◆ **Your goal**: Find the line with "If a token is" in the entries below, then reproduce it and every line after it down to and including the line with "sender, address recipient, uint256", exactly.
---------------
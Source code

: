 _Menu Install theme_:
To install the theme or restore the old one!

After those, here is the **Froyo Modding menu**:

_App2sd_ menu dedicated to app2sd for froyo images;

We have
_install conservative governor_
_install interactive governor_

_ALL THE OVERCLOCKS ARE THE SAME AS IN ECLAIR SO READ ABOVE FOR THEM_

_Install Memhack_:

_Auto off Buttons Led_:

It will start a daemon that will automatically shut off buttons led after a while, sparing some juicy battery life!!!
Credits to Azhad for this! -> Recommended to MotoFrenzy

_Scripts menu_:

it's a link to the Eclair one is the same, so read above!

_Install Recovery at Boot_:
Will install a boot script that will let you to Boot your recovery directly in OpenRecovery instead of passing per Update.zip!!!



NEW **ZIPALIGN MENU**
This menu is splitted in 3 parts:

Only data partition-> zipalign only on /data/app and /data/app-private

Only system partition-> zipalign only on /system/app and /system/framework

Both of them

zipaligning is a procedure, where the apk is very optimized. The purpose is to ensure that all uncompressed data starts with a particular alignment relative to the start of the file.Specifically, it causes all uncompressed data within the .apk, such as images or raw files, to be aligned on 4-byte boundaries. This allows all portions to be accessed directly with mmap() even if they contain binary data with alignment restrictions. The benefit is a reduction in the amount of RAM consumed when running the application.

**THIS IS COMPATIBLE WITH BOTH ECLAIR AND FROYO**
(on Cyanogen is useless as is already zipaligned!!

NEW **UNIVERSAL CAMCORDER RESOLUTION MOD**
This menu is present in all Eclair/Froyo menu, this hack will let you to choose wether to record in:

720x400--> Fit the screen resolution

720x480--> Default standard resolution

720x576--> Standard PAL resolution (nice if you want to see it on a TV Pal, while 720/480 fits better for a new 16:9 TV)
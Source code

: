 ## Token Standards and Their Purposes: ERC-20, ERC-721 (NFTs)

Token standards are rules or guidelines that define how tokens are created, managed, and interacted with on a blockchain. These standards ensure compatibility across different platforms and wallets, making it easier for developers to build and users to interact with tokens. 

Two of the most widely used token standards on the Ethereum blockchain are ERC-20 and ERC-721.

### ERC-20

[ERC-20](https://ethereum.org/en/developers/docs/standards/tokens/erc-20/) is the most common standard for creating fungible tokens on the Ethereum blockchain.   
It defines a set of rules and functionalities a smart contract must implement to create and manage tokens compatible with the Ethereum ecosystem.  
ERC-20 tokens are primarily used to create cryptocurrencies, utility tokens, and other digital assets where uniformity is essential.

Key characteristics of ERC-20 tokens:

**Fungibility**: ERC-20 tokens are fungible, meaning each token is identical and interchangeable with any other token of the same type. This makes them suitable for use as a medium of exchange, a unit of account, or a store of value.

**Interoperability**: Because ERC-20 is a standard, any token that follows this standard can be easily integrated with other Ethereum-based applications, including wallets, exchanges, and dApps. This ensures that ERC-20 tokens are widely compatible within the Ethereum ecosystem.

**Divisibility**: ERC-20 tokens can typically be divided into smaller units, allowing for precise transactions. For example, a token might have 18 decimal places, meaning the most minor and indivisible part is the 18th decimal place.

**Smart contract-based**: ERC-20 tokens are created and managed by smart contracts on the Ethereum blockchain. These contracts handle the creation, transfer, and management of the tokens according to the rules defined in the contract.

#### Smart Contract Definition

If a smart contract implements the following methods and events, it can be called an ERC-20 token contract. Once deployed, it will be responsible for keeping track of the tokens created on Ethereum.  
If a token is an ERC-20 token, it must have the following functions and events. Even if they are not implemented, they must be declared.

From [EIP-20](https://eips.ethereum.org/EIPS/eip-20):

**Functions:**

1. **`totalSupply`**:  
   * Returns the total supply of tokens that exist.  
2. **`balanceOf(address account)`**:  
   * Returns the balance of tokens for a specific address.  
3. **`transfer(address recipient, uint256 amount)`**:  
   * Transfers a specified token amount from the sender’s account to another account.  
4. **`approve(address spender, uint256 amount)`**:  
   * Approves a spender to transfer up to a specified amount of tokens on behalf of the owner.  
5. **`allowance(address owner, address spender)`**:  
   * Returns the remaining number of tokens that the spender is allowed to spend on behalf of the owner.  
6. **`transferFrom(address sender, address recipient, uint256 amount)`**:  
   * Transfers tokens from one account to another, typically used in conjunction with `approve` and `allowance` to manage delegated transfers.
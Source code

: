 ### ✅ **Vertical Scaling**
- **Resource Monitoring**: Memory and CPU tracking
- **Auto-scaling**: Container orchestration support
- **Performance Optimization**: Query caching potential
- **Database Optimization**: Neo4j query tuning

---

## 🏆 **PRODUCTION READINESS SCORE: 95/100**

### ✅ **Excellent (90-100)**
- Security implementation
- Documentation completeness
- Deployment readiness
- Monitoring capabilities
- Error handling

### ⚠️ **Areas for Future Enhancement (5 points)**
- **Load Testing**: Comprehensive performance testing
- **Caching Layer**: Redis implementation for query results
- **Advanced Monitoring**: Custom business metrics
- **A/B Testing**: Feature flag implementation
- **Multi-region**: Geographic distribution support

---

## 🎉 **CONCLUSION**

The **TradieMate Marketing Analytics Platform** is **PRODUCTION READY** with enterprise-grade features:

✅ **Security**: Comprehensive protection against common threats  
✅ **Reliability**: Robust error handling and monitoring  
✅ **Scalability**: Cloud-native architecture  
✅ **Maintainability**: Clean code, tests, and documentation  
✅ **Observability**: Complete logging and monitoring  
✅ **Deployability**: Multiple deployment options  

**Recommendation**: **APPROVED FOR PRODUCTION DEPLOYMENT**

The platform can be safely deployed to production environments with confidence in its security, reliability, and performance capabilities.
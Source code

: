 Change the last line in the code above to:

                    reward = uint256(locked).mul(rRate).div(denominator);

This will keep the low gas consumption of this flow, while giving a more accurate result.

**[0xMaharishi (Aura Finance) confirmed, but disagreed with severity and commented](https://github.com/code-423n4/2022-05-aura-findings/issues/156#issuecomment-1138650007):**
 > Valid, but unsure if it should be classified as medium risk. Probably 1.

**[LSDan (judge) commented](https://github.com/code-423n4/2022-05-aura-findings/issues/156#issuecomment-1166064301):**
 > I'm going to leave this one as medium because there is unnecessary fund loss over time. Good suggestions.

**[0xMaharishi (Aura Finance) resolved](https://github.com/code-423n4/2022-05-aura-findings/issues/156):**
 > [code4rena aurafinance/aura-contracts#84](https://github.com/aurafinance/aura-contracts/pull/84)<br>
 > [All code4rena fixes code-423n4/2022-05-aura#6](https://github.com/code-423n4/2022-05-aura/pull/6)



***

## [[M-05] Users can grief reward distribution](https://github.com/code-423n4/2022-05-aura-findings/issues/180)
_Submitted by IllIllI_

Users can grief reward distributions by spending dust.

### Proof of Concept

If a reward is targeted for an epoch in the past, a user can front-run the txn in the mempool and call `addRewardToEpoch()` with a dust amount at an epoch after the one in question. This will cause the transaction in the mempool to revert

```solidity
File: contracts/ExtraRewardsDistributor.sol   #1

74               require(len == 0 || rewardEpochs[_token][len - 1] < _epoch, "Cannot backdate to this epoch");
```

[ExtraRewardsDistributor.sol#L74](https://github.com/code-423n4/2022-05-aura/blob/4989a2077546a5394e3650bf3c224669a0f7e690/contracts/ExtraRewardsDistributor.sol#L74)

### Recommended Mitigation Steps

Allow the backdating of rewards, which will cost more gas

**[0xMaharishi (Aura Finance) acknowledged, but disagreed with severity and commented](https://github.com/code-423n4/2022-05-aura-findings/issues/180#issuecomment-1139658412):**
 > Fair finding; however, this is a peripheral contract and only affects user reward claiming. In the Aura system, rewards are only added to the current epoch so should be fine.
---------------
◆ **Result**:
If a token is an ERC-20 token, it must have the following functions and events. Even if they are not implemented, they must be declared.

From [EIP-20](https://eips.ethereum.org/EIPS/eip-20):

**Functions:**

1. **`totalSupply`**:  
   * Returns the total supply of tokens that exist.  
2. **`balanceOf(address account)`**:  
   * Returns the balance of tokens for a specific address.  
3. **`transfer(address recipient, uint256 amount)`**:  
   * Transfers a specified token amount from the sender’s account to another account.  
4. **`approve(address spender, uint256 amount)`**:  
   * Approves a spender to transfer up to a specified amount of tokens on behalf of the owner.  
5. **`allowance(address owner, address spender)`**:  
   * Returns the remaining number of tokens that the spender is allowed to spend on behalf of the owner.  
6. **`transferFrom(address sender, address recipient, uint256 amount)`**:  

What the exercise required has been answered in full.